Lite fra Augias e Buttafuoco. Tutto inizia con un'accusa: "Antisemita"... (IL VIDEO)

06 novembre 2014 ore 11:41, Adriano Scianca
Lite fra Augias e Buttafuoco. Tutto inizia con un'accusa: 'Antisemita'... (IL VIDEO)
Una lite fra gentiluomini, niente urla o scene scalmanate, ma uno scontro ideologico ugualmente forte. È quello andato in scena ieri sera a Otto e Mezzo, dove ospiti nello studio di Lilli Gruber c'erano gli scrittori Corrado Augias e Pietrangelo Buttafuoco. Clima cordiale e grande cultura, fino a che una battuta dell'interlocutore non ha fatto infuriare lo scrittore siciliano. Parlando della rinascita del tema religioso nella nostra società, Buttafuoco ha citato (peraltro per contraddirlo) Voltaire e la sua teoria dei tre impostori, Mosé, Gesù e Abramo (minuto 18.46 del video). Augias, con tranquillità, si è lasciato sfuggire un commento velenoso: “E qui viene fuori il tuo antisemitismo”. Buttafuoco ha fatto finta di nulla, salvo tornare poco dopo sulla questione, chiedendo lumi sulla curiosa domanda.
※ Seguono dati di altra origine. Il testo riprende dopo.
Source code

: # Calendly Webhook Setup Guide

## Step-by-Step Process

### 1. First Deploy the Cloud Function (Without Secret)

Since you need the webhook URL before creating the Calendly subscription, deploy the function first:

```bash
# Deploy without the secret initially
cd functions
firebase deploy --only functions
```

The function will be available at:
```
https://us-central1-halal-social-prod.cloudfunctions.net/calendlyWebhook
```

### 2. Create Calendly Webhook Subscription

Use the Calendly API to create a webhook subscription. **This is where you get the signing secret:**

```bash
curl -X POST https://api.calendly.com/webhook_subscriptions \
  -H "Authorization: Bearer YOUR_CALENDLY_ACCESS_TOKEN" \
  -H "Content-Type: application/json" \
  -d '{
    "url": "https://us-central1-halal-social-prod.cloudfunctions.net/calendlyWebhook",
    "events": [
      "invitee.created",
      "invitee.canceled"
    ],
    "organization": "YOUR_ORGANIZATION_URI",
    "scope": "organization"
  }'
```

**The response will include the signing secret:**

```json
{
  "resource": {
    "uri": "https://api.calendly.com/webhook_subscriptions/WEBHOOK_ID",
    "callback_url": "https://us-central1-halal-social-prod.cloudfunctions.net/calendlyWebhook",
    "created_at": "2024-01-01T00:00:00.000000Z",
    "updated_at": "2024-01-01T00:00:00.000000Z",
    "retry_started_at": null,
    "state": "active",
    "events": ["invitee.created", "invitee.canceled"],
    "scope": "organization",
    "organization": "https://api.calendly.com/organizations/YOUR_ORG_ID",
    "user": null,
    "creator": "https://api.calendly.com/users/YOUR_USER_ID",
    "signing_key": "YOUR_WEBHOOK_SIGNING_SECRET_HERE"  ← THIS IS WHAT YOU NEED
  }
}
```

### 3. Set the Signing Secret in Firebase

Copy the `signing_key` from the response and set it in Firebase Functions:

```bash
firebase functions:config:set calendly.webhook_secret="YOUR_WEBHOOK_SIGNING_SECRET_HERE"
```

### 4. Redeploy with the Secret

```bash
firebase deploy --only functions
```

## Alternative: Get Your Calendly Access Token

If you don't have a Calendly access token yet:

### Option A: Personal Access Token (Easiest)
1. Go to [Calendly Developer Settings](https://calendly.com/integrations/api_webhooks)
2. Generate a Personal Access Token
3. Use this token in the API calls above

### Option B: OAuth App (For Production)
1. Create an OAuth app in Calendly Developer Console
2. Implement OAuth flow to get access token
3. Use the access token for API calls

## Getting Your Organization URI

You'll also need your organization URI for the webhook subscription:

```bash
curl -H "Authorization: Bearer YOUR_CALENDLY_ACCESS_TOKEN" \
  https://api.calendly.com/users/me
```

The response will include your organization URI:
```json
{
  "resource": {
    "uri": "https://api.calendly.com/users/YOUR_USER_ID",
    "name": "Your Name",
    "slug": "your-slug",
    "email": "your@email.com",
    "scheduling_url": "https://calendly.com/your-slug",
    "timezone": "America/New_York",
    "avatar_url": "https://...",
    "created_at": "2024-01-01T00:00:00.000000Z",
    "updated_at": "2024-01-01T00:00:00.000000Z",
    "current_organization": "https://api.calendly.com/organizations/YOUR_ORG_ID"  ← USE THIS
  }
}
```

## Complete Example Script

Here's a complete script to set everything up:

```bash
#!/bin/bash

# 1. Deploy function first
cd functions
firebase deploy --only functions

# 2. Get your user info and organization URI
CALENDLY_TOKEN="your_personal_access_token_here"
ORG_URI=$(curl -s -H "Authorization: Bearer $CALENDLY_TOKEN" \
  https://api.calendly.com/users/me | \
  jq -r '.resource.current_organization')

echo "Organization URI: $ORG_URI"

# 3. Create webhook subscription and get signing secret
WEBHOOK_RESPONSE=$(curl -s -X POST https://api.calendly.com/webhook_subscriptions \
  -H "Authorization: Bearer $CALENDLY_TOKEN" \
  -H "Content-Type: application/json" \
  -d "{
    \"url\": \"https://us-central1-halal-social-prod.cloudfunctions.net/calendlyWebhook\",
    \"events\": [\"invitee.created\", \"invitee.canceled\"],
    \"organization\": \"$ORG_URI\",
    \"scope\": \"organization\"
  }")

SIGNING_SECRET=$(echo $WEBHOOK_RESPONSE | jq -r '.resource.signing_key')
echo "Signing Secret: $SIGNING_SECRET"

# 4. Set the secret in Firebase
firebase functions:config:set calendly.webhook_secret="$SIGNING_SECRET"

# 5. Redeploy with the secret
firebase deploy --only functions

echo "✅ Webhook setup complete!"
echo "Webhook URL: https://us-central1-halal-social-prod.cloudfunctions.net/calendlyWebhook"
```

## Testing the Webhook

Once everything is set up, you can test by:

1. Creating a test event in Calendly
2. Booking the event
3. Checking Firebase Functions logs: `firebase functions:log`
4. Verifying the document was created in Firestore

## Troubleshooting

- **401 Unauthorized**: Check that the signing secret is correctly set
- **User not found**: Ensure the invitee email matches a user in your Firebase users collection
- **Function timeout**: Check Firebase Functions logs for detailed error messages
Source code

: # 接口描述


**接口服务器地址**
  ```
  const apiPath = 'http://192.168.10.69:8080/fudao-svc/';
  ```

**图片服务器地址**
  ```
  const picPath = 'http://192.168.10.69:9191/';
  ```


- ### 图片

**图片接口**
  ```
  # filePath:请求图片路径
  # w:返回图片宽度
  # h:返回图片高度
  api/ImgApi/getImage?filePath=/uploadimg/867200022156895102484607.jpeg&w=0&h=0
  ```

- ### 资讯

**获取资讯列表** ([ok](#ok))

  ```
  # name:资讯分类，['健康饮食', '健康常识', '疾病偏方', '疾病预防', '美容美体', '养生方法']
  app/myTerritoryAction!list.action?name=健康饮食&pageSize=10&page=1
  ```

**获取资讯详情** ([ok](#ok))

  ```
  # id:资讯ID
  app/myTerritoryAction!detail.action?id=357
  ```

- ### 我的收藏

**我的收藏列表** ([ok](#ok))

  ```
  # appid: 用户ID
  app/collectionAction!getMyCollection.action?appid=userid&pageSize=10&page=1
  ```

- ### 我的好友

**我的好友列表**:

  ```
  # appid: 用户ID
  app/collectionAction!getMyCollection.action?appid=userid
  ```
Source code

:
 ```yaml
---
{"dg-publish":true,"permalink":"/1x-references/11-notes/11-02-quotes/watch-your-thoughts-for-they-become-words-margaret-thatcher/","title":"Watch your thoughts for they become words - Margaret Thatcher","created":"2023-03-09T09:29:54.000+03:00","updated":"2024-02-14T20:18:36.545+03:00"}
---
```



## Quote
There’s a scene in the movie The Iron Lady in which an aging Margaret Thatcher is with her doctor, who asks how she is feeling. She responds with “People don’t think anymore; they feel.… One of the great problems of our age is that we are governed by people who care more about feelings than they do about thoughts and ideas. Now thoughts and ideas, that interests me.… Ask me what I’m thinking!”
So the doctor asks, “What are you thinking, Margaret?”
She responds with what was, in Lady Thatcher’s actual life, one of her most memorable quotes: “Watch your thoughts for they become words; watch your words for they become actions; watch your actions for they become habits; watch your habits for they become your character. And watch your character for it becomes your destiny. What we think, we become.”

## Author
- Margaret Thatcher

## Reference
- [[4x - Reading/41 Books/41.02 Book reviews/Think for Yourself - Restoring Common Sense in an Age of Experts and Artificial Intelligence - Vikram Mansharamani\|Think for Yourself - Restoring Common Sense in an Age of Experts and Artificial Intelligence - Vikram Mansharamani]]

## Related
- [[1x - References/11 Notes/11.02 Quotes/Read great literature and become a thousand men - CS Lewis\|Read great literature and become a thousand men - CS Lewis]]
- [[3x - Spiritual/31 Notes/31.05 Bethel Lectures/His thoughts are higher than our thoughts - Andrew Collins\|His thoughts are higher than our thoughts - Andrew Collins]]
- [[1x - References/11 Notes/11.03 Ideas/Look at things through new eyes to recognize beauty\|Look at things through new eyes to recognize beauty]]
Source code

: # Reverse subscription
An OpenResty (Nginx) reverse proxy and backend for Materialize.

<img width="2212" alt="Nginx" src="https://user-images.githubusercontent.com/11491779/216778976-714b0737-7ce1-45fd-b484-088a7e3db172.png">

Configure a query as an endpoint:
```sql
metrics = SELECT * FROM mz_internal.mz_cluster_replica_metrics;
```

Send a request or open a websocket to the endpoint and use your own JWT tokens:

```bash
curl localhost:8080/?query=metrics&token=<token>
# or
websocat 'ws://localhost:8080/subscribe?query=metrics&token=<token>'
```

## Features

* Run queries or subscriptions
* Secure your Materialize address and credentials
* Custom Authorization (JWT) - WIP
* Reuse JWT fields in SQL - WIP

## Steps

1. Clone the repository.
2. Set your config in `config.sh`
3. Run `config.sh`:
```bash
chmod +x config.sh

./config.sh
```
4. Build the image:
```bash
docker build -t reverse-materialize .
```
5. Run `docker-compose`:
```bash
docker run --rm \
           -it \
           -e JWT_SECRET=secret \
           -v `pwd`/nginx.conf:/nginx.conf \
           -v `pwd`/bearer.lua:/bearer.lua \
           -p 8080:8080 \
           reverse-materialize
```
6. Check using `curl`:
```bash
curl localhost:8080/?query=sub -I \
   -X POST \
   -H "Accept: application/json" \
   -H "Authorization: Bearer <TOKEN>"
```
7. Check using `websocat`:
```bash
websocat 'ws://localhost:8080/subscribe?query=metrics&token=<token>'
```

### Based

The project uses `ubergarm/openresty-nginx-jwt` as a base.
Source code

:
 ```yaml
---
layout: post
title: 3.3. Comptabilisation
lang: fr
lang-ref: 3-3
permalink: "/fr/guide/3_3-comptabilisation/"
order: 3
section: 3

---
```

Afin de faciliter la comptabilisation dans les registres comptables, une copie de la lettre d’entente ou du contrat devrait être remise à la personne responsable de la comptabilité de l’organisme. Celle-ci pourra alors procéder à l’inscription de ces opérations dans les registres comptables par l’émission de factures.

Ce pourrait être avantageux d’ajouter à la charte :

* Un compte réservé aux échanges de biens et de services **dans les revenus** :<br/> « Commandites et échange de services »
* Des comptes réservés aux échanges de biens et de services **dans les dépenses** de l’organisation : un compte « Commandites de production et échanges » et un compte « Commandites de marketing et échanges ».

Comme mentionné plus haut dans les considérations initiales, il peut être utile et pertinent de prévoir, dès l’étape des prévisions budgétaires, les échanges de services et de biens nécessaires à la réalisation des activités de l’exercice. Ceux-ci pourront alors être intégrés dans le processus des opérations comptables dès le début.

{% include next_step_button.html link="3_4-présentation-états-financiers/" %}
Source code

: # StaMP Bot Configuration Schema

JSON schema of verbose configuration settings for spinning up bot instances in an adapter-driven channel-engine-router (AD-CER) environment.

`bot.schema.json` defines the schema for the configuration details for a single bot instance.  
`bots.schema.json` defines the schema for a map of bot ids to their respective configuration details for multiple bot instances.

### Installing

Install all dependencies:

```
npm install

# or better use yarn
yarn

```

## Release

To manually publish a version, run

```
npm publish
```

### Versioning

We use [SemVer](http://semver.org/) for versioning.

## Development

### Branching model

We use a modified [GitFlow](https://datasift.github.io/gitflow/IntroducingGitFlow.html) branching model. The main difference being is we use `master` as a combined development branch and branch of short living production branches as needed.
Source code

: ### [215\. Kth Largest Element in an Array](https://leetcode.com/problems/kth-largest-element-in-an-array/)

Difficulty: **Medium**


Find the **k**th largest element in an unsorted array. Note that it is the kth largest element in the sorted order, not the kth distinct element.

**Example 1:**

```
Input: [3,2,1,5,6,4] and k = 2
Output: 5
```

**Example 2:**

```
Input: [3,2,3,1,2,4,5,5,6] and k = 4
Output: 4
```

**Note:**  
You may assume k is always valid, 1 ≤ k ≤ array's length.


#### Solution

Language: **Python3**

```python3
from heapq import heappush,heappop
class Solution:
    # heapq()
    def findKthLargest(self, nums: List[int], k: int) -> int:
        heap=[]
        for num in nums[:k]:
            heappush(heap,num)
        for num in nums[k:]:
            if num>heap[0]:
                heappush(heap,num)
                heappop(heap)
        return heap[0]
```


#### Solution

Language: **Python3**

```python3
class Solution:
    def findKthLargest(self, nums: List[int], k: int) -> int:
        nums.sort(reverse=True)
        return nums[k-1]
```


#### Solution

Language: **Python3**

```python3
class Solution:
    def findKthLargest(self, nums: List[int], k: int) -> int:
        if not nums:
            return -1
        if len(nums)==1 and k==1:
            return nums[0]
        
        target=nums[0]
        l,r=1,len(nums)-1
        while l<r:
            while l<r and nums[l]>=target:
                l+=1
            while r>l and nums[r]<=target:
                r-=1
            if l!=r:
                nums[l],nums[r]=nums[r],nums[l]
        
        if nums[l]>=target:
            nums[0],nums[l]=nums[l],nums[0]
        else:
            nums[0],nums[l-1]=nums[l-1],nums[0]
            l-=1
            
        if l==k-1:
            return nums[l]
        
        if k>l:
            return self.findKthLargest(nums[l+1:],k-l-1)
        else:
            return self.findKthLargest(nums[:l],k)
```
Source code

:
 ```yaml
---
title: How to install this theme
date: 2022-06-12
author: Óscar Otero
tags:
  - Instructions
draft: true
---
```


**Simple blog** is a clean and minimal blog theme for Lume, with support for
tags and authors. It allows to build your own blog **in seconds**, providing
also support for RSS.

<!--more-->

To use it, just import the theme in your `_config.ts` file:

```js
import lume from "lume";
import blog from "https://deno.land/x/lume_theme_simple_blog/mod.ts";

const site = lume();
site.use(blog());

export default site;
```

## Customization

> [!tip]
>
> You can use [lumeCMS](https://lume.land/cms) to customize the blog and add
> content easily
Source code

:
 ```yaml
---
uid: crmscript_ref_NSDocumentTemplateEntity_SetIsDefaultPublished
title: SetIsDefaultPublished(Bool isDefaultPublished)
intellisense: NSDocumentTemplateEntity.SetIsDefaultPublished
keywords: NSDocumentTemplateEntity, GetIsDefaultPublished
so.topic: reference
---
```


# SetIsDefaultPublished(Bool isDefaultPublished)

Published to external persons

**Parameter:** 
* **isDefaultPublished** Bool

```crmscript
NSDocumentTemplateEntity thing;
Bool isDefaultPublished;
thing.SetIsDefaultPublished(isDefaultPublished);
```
Ma è solo l'antipasto dello scontro. Dopo aver dimenticato il contrattempo e aver proceduto nel dibattito, Buttafuoco si è trovato a parlare del suo ultimo libro, I cinque funerali della signora Goering (Mondadori). Una storia di amore e di tragedia, la cui ambientazione storica è trasparente dal titolo stesso. Qui, però, Augias è tornato alla carica: “Perché sei così affascinato dal nazismo?” (minuto 24.37). L'editorialista del Foglio non l'ha presa bene: “Adesso appena esco mi arrestano. Questa è, mi consentirai, la seconda boiata che mi viene rifilata. C'è un’arte tutta liberale di zittire l’interlocutore ridicolizzandolo o criminalizzandolo”. Citando poi l'ultima fatica letteraria della padrona di casa, lo scrittore si è domandato perché alla Gruber non venga rimproverata la fascinazione per la medesima epoca, rispondendosi “Una domanda simile viene rivolta a me solo perché io non appartengo alla famiglia beneducata della democrazia”. Augias ha assicurato di aver posto il quesito in maniera del tutto innocente, anche se Buttafuoco ha preteso delle scuse ufficiali mai arrivate dall'interlocutore, che pure si è definito dispiaciuto. Alla fine è arrivata anche una stretta di mano riparatoria.